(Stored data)
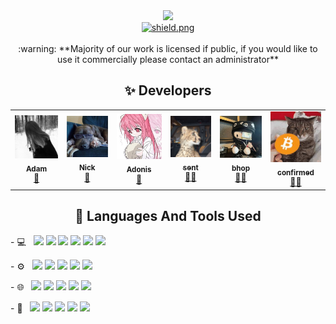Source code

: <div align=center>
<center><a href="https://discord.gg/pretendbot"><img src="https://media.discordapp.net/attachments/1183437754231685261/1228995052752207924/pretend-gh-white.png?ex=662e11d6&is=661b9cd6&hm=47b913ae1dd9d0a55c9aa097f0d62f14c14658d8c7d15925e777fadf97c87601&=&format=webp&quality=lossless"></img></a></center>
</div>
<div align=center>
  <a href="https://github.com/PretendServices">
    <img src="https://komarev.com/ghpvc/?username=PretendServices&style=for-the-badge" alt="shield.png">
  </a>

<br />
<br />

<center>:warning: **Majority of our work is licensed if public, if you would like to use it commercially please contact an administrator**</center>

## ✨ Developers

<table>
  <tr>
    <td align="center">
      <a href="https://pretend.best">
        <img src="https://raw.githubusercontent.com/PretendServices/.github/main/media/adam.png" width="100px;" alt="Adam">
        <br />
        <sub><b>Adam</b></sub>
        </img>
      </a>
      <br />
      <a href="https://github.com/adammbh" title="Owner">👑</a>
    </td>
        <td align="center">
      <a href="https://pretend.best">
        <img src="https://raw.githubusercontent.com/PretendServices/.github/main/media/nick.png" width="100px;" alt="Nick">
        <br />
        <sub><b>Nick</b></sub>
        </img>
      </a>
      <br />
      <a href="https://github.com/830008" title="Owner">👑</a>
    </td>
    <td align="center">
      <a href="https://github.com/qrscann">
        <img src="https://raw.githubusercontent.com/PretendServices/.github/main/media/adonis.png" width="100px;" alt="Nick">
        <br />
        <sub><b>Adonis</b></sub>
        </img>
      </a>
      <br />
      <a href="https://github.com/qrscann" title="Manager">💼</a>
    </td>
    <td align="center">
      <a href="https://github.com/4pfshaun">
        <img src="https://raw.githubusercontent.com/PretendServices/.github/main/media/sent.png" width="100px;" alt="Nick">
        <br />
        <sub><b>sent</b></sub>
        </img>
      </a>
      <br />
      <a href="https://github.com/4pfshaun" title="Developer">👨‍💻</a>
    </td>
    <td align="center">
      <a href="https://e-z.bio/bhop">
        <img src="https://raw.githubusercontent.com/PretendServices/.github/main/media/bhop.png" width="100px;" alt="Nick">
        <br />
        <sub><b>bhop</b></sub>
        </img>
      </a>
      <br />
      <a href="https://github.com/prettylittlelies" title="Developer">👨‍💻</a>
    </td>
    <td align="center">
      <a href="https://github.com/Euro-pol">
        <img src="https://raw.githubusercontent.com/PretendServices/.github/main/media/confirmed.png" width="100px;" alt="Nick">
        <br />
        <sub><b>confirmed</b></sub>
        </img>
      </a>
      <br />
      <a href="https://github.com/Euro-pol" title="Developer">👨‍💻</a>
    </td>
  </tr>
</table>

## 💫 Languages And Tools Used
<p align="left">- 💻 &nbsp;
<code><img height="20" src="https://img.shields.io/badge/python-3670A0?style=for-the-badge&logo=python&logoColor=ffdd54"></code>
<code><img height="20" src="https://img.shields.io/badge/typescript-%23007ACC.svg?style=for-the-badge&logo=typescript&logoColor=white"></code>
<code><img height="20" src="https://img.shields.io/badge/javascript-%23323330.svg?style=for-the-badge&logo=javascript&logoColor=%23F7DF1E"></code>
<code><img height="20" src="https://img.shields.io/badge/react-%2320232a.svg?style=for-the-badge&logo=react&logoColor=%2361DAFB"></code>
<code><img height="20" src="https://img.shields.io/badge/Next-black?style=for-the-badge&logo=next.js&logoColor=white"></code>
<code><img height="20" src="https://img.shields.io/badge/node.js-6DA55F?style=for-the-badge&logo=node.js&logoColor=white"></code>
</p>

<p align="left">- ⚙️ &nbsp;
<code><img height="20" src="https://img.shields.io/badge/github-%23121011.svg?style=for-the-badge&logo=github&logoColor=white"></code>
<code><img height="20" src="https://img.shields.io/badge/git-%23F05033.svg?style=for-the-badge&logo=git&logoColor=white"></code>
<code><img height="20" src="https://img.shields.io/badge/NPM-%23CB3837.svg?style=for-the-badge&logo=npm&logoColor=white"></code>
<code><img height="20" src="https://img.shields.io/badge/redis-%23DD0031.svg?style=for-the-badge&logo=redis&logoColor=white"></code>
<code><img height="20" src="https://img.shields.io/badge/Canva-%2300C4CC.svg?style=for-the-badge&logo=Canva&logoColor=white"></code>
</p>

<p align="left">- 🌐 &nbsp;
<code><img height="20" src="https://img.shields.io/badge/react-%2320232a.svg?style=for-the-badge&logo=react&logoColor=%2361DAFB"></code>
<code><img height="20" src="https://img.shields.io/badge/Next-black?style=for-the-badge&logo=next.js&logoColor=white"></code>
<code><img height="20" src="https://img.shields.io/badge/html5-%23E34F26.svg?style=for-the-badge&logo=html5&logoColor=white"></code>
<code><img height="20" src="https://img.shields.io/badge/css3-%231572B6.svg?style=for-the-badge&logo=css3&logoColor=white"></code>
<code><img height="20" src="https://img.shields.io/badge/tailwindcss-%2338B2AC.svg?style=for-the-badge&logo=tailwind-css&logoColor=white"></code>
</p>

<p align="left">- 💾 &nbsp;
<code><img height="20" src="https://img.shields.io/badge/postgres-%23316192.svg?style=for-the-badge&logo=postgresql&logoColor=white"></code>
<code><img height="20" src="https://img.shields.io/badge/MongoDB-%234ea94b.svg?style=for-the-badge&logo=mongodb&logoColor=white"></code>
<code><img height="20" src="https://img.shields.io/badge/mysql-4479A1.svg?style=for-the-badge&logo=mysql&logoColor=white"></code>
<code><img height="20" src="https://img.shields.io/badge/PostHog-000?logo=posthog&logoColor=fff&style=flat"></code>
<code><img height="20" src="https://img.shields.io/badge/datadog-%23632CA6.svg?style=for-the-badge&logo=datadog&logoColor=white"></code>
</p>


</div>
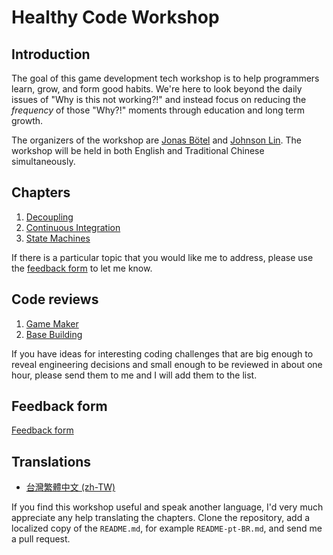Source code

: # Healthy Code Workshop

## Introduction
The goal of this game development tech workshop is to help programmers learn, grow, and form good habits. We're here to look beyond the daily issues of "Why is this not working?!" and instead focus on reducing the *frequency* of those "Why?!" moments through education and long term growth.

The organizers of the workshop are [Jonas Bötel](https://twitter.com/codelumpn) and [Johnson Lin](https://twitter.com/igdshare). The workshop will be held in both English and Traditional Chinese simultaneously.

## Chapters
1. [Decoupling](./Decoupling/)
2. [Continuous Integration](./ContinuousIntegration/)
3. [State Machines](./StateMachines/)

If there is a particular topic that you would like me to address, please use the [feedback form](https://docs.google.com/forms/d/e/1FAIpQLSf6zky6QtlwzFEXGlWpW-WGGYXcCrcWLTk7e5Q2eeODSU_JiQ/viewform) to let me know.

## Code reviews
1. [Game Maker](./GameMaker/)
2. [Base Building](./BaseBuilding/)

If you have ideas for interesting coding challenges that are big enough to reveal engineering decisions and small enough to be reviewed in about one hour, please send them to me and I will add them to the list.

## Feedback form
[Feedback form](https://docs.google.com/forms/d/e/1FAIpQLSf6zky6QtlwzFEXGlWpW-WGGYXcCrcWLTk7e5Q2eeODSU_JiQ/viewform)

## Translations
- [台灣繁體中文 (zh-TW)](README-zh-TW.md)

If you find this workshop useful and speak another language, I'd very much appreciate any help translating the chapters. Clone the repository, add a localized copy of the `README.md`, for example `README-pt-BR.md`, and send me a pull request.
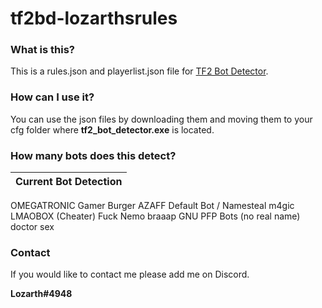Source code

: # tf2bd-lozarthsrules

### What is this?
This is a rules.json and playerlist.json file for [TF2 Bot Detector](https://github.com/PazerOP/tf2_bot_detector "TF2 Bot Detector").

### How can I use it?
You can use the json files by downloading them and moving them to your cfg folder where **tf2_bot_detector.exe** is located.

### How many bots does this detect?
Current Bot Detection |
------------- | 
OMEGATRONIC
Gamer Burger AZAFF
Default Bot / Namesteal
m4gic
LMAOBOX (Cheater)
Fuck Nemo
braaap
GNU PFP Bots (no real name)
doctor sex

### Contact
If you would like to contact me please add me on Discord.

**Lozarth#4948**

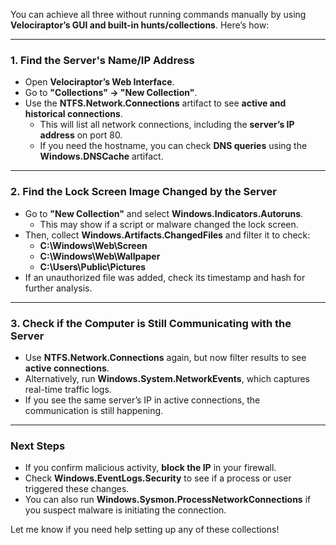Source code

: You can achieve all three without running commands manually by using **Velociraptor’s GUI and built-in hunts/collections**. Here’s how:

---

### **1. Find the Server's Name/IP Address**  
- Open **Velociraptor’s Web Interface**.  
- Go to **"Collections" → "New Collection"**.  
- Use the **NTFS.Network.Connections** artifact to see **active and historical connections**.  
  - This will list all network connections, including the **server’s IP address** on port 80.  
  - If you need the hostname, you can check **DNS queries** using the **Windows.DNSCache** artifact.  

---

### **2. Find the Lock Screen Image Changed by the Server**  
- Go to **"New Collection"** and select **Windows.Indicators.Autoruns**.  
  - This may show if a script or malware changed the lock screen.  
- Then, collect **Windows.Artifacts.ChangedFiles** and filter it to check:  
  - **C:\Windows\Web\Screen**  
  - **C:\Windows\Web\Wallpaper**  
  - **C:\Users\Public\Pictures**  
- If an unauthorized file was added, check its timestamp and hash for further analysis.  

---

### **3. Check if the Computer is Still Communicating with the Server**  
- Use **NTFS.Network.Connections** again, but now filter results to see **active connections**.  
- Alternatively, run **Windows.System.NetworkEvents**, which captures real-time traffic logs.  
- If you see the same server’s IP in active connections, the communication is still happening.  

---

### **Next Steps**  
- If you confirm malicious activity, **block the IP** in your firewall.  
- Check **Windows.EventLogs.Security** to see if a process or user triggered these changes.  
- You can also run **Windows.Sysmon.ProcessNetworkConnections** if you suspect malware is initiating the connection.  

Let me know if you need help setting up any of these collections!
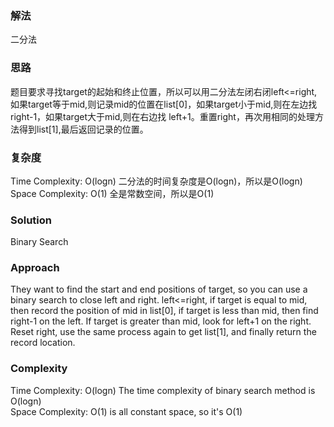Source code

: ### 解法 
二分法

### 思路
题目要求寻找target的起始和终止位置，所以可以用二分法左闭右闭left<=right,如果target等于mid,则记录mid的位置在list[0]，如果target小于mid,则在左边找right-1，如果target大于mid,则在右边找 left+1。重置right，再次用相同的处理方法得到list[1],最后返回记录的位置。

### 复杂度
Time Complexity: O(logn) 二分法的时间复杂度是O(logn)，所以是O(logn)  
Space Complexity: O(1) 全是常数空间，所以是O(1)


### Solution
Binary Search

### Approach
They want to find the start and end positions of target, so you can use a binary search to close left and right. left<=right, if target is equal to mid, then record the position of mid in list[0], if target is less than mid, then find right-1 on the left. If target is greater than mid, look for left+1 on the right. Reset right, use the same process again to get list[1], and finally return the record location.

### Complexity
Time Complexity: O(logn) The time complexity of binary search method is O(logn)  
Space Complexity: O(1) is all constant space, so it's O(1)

| Exercise instructions |
Please find all lines of the entries that hold the string "width" and copy them.

| Answer area |
        <img src="https://raw.githubusercontent.com/PretendServices/.github/main/media/adam.png" width="100px;" alt="Adam">
        <img src="https://raw.githubusercontent.com/PretendServices/.github/main/media/nick.png" width="100px;" alt="Nick">
        <img src="https://raw.githubusercontent.com/PretendServices/.github/main/media/adonis.png" width="100px;" alt="Nick">
        <img src="https://raw.githubusercontent.com/PretendServices/.github/main/media/sent.png" width="100px;" alt="Nick">
        <img src="https://raw.githubusercontent.com/PretendServices/.github/main/media/bhop.png" width="100px;" alt="Nick">
        <img src="https://raw.githubusercontent.com/PretendServices/.github/main/media/confirmed.png" width="100px;" alt="Nick">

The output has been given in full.